Though our schools, our local community organizations, and all forms of entertainment
in television, radio, and the press will share in and capitalize upon the festival of
Halloween, it is impossible for Orthodox Christians to participate in this event at any
level. The issue involved is simple faithfulness to God and the holy Orthodox Christian
Faith. Halloween has its roots in paganism and continues to be a form of idolatry in
which Satan, the angel of death is worshipped. As we know, the very foundation of our
holy Church is built upon the blood of martyrs who refused under the painful penalties of
cruel torture and death to worship, venerate, or pay obeisance in any way to the idols
who are Satan’s angels. Because of the faithfulness through obedience and selfsacrifice
of the holy martyrs, God poured out upon His holy Church abundant Grace and
its numbers were increased daily, precisely at a time when one would have expected
the threat of persecution to extinguish the flame of faith. But, contrary to the world’s
understanding, humble faithfulness and obedience to God are the very lifelines of our
life in Christ, through Whom we are given true spiritual peace, love, and joy, and
participation in the miraculous workings of His Holy Spirit. Therefore the holy Church
calls us to faithfulness by our turning away from falsehood toward truth and eternal life.
With regard to our non-participation in the pagan festival of Halloween, we will be
strengthened by an understanding of the spiritual danger and history of this anti-
Christian feast. The feast of Halloween began in pre-Christian times among the Celtic
peoples of Great Britain, Ireland and northern France. These pagan peoples believed
that physical life was born from death. Therefore, they celebrated the beginning of the
“new year” in the fall (on the eve of October 31 and into the day of November 1), when,
as they believed, the season of cold, darkness, decay and death began. A certain deity,
whom they called Samhain, was believed by the Celts to be the lord of Death, and it
was he whom they honored at their New Year’s festival.
There were, from an Orthodox Christian point of view, many diabolical beliefs and
practices associated with this feast which, it will be clear, have endured to our time. On
the eve of the New Year’s festival, the Druids who were the priests of the Celtic cult,
instructed their people to extinguish all hearth fires and lights. On the evening of the
festival a huge bonfire built of oak branches, which they believed to be sacred, was
ignited. Upon this fire sacrifices of crops, animals, and even human beings, were
burned as an offering in order to appease and cajole Samhain, the lord of Death. It was
also believed that Samhain, being pleased by their faithful offerings, allowed the souls
of the dead to return to homes for a festal visit on this day.

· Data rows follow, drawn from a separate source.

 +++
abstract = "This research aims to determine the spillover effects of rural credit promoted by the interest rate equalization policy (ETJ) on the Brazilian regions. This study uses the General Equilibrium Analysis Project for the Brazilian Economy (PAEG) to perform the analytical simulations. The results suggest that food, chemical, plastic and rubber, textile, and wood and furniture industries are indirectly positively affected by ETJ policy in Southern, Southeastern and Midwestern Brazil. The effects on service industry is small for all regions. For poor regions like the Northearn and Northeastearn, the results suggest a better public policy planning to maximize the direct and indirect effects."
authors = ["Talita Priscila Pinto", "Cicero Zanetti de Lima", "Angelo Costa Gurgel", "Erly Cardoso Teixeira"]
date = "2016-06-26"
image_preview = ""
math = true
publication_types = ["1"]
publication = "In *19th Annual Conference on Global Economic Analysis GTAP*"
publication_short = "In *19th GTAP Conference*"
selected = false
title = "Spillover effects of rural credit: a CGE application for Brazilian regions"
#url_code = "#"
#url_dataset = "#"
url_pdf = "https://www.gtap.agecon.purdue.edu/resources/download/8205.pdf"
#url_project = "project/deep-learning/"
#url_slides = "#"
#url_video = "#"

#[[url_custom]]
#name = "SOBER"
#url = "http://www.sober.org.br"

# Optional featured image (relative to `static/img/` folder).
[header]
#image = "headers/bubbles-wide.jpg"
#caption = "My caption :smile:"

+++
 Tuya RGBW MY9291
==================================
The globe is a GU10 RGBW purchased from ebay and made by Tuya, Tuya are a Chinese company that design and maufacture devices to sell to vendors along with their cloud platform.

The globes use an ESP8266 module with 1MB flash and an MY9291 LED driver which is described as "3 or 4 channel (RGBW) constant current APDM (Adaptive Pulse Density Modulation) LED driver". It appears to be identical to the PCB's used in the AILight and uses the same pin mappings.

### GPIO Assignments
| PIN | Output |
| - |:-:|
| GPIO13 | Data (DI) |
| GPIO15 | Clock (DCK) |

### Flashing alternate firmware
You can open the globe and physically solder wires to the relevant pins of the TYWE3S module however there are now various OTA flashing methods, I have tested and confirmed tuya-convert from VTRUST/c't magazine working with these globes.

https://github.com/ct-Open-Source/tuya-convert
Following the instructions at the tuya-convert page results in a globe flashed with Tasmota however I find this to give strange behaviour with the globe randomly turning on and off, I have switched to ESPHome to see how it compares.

It is from this belief that the
practice of wandering about in the dark dressed up in costumes imitating ghosts,
witches, hobgoblins, fairies, and demons grew up. For the living entered into fellowship
and communion with the dead by what was, and still is, a ritual act of imitation, through
costume and activity of wandering around in the dark of night, even as the souls of the
dead were believed to wander.
The dialogue of “trick or treat” is also an integral part of this system of beliefs and
practices. It was believed that the souls of the dead who had entered into the world of
darkness, decay, and death, and therefore into total communion with and submission to
Samhain the lord of Death, bore the affliction of great hunger on their festal visit. Out of
this grew the practice of begging, which was a further ritual enactment and imita tion of
what the Celts believed to be the activities of the souls of the dead on their festal visit.

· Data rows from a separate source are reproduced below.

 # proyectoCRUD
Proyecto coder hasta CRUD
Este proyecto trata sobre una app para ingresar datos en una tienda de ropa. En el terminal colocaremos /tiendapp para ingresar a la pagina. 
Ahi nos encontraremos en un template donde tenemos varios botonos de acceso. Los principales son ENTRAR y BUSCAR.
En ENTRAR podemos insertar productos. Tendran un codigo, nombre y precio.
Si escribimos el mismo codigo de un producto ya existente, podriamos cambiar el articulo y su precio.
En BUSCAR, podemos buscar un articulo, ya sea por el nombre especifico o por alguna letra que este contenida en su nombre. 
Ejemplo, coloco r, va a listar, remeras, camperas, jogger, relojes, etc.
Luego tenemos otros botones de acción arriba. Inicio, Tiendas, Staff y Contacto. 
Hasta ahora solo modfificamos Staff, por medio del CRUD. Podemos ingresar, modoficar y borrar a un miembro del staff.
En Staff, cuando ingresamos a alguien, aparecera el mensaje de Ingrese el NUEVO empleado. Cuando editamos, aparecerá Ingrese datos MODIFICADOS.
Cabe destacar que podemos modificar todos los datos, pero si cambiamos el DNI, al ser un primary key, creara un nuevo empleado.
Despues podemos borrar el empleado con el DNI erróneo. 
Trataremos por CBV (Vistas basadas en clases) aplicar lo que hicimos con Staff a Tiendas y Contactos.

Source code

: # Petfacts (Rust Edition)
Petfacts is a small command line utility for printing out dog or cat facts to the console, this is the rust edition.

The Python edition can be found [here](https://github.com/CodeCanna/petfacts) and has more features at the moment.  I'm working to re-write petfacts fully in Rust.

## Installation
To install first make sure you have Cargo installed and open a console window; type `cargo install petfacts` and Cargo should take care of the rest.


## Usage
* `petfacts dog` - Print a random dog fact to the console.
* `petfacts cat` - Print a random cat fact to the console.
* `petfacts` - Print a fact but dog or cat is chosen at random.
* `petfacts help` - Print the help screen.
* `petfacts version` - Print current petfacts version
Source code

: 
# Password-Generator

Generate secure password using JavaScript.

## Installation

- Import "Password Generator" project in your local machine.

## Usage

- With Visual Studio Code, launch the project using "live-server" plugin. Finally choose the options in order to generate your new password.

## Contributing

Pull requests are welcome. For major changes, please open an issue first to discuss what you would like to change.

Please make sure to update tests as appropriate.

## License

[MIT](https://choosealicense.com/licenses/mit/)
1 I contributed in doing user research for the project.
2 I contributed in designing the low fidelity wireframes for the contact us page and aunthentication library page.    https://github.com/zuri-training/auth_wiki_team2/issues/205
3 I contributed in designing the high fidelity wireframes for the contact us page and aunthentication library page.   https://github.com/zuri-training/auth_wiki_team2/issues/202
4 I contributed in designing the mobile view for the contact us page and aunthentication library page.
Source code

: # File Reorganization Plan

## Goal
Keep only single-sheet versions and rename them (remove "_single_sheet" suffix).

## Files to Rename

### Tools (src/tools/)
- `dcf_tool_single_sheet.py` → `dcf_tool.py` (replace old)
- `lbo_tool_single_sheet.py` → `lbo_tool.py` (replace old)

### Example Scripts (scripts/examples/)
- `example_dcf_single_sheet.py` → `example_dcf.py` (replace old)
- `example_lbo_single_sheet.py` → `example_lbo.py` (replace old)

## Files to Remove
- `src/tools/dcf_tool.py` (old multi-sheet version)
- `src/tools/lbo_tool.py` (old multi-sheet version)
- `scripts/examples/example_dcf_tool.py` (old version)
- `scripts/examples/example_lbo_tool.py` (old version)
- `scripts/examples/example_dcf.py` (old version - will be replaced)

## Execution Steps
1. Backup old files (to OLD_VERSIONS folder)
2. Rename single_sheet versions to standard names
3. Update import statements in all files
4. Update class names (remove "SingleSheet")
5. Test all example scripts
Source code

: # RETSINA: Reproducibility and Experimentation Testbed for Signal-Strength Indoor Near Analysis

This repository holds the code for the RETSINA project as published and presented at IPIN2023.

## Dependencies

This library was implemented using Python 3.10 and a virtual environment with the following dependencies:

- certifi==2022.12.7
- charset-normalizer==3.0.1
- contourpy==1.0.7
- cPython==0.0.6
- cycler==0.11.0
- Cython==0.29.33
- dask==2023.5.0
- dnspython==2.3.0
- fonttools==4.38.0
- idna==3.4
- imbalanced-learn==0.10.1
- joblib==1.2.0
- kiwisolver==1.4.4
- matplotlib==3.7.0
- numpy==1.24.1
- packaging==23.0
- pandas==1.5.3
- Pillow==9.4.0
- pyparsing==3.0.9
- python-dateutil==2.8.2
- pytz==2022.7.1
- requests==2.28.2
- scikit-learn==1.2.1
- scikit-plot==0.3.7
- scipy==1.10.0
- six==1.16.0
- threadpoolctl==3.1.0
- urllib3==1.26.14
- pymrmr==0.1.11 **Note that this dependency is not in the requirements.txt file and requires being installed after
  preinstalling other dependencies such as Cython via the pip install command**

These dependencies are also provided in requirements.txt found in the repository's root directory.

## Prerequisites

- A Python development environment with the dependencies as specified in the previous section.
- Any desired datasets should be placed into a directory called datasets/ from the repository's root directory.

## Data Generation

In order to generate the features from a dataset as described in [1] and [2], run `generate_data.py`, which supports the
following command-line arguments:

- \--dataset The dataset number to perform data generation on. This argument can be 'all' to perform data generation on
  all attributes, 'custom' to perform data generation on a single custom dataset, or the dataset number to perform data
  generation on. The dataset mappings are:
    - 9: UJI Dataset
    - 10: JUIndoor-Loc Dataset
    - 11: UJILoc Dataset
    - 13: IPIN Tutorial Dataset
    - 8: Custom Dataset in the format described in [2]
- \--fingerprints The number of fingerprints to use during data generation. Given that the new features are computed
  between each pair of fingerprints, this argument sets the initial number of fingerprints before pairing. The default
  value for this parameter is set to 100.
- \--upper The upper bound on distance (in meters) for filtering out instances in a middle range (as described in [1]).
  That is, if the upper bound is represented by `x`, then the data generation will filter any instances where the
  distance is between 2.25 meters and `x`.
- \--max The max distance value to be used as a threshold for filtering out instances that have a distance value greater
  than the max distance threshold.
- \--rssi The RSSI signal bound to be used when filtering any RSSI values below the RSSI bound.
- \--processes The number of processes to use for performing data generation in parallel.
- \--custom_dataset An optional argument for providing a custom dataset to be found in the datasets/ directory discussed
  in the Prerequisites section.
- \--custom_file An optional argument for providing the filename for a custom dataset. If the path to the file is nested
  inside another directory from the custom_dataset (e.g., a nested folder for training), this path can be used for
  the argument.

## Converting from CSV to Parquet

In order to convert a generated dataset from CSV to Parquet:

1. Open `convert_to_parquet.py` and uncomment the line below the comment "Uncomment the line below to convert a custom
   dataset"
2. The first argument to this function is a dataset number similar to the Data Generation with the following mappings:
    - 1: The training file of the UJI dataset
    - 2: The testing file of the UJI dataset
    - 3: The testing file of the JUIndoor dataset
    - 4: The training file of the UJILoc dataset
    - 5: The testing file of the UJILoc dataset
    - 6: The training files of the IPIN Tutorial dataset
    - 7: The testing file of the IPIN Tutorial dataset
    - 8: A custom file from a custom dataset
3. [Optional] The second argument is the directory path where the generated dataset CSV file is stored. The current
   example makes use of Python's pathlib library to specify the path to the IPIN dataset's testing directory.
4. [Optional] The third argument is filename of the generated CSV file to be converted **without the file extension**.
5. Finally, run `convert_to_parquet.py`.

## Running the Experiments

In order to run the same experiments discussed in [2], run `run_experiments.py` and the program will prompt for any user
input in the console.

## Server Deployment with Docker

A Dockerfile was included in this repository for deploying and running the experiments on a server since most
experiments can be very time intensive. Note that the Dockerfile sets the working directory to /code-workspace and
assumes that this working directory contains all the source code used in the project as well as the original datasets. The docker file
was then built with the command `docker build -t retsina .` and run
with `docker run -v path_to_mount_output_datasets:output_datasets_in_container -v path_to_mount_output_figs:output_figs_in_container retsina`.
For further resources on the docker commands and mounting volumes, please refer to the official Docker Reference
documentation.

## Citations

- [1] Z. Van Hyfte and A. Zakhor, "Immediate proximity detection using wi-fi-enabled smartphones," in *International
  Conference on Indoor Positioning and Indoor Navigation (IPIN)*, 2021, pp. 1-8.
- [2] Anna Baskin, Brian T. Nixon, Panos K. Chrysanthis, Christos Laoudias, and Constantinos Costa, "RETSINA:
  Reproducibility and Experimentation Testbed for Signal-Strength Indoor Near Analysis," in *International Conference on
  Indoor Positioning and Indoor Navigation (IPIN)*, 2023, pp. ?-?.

Associated with this is the still further implication that if the souls of the dead and their
imitators were not appeased with “treats,” i.e.,offerings, then the wrath and anger of
Samhain, whose angels and servants the souls and their imitators had become, would
be unleashed through a system of “tricks,” or curses.
From an Orthodox Christian point of view, participation in these practices at any level is
impossible and idolatrous, a genuine betrayal of our God and our holy Faith. For if we
participate in the ritual activity of imitating the dead by dressing up in their attire or by
wandering about in the dark, or by begging with them, then we have willfully sought fel
lowship with the dead, whose lord is not Samhain as the Celts believed but Satan, the
Evil One who stands against God. Further, if we submit to the dialogue of “trick or treat,”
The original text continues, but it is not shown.